Stored items from a collection:
*-*-*

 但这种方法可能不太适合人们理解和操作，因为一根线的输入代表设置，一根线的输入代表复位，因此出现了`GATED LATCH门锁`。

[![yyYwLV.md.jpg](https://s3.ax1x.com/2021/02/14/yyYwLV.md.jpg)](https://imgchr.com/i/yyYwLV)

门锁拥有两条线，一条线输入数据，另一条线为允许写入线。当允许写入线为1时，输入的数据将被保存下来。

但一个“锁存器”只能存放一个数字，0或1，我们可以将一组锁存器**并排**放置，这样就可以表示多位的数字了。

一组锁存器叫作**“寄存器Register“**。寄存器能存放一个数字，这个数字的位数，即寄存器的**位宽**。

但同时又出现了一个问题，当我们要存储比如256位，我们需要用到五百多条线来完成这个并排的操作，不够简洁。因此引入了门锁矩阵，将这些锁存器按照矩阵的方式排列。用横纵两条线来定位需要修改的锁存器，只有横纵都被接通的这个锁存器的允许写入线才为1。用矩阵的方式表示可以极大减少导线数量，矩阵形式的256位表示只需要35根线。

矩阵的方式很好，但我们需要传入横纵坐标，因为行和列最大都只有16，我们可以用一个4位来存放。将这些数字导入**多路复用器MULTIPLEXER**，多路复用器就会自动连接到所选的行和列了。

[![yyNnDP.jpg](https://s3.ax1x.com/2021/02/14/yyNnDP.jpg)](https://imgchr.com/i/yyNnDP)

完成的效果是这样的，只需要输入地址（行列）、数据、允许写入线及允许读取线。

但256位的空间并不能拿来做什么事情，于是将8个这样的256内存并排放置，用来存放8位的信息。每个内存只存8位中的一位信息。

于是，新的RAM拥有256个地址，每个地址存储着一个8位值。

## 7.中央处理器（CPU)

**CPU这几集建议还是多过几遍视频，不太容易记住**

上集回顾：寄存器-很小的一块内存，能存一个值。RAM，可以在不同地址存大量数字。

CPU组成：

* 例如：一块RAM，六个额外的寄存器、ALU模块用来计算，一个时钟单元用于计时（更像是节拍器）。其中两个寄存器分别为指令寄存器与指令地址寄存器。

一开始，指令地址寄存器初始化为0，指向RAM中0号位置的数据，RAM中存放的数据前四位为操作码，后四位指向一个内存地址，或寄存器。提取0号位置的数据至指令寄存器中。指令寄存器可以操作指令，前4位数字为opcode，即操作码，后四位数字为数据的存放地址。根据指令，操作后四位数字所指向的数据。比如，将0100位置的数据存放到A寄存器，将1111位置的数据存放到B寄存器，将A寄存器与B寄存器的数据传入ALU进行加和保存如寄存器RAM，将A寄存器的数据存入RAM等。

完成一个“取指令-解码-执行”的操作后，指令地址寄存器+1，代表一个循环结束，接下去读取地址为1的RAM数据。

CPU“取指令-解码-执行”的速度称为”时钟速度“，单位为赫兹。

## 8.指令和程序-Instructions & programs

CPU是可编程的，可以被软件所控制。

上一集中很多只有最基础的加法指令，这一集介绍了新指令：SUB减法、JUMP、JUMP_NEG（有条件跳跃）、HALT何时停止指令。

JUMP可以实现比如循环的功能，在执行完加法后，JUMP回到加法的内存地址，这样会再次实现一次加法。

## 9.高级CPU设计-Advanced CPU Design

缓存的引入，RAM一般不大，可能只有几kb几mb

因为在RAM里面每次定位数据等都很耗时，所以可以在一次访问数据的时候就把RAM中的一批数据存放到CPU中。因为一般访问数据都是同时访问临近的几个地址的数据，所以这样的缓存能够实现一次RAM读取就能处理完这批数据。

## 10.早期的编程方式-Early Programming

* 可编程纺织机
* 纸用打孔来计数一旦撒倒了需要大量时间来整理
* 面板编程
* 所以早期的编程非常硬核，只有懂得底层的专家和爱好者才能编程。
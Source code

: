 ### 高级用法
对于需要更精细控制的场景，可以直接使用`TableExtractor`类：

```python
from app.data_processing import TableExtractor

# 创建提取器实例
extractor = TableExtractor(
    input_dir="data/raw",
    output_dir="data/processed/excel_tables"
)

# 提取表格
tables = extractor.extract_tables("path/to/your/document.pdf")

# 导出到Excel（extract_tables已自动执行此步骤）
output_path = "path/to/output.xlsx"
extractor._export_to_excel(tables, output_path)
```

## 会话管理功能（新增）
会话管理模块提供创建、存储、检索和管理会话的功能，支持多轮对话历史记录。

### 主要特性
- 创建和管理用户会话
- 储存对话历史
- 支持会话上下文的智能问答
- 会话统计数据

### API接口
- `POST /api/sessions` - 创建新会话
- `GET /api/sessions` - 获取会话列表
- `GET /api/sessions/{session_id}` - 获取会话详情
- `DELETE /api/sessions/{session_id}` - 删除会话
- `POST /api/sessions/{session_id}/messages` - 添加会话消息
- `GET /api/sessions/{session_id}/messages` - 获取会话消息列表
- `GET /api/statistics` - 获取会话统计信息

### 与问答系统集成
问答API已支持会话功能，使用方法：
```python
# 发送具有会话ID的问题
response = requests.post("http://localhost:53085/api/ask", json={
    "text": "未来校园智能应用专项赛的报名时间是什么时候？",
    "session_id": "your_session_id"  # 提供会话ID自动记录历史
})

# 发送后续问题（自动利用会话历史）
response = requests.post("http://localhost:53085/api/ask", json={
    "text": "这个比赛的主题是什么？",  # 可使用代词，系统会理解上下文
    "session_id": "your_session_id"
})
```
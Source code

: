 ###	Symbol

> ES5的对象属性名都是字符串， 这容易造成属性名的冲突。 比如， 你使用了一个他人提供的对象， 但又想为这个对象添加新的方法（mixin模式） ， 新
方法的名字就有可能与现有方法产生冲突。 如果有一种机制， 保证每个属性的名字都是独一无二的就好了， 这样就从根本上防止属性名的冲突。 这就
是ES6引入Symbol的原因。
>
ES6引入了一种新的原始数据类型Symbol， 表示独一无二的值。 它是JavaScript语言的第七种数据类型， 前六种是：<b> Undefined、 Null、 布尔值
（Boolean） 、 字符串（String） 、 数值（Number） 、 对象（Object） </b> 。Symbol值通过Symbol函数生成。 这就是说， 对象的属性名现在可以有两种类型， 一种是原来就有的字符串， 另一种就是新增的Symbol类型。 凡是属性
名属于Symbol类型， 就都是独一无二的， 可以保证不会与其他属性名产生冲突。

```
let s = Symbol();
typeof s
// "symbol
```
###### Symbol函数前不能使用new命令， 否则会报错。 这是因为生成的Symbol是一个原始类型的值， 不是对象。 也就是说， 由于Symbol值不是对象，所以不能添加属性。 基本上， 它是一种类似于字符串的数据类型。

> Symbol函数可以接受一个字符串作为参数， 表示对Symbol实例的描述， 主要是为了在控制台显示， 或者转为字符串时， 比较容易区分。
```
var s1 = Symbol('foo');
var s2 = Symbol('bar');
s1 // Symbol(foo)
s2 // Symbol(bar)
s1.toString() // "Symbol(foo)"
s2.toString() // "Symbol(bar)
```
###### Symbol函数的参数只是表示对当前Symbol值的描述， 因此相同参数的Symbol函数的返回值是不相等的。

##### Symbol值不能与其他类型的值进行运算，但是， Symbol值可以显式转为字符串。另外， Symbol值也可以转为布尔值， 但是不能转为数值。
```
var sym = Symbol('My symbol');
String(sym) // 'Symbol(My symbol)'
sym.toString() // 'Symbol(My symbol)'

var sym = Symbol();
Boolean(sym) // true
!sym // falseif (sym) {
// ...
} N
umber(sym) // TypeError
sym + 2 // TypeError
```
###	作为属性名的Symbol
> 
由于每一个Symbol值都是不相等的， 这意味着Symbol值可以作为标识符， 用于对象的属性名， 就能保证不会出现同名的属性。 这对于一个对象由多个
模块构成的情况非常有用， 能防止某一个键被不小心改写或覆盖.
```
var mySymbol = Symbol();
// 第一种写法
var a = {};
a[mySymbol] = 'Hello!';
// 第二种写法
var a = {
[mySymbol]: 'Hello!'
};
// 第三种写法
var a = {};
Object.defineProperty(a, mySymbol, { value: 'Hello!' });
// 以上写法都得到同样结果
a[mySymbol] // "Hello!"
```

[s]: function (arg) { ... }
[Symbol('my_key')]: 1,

*-*-*

■ **What needs to be done**
Reproduce the lines above, beginning at the line with "但256位的空间并不能拿来做" and stopping after the line with "缓存的引入，RAM一般不大，可能只有几kb几mb", exactly as they are.

■ **Answer section**
但256位的空间并不能拿来做什么事情，于是将8个这样的256内存并排放置，用来存放8位的信息。每个内存只存8位中的一位信息。

于是，新的RAM拥有256个地址，每个地址存储着一个8位值。

## 7.中央处理器（CPU)

**CPU这几集建议还是多过几遍视频，不太容易记住**

上集回顾：寄存器-很小的一块内存，能存一个值。RAM，可以在不同地址存大量数字。

CPU组成：

* 例如：一块RAM，六个额外的寄存器、ALU模块用来计算，一个时钟单元用于计时（更像是节拍器）。其中两个寄存器分别为指令寄存器与指令地址寄存器。

一开始，指令地址寄存器初始化为0，指向RAM中0号位置的数据，RAM中存放的数据前四位为操作码，后四位指向一个内存地址，或寄存器。提取0号位置的数据至指令寄存器中。指令寄存器可以操作指令，前4位数字为opcode，即操作码，后四位数字为数据的存放地址。根据指令，操作后四位数字所指向的数据。比如，将0100位置的数据存放到A寄存器，将1111位置的数据存放到B寄存器，将A寄存器与B寄存器的数据传入ALU进行加和保存如寄存器RAM，将A寄存器的数据存入RAM等。

完成一个“取指令-解码-执行”的操作后，指令地址寄存器+1，代表一个循环结束，接下去读取地址为1的RAM数据。

CPU“取指令-解码-执行”的速度称为”时钟速度“，单位为赫兹。

## 8.指令和程序-Instructions & programs

CPU是可编程的，可以被软件所控制。

上一集中很多只有最基础的加法指令，这一集介绍了新指令：SUB减法、JUMP、JUMP_NEG（有条件跳跃）、HALT何时停止指令。

JUMP可以实现比如循环的功能，在执行完加法后，JUMP回到加法的内存地址，这样会再次实现一次加法。

## 9.高级CPU设计-Advanced CPU Design

缓存的引入，RAM一般不大，可能只有几kb几mb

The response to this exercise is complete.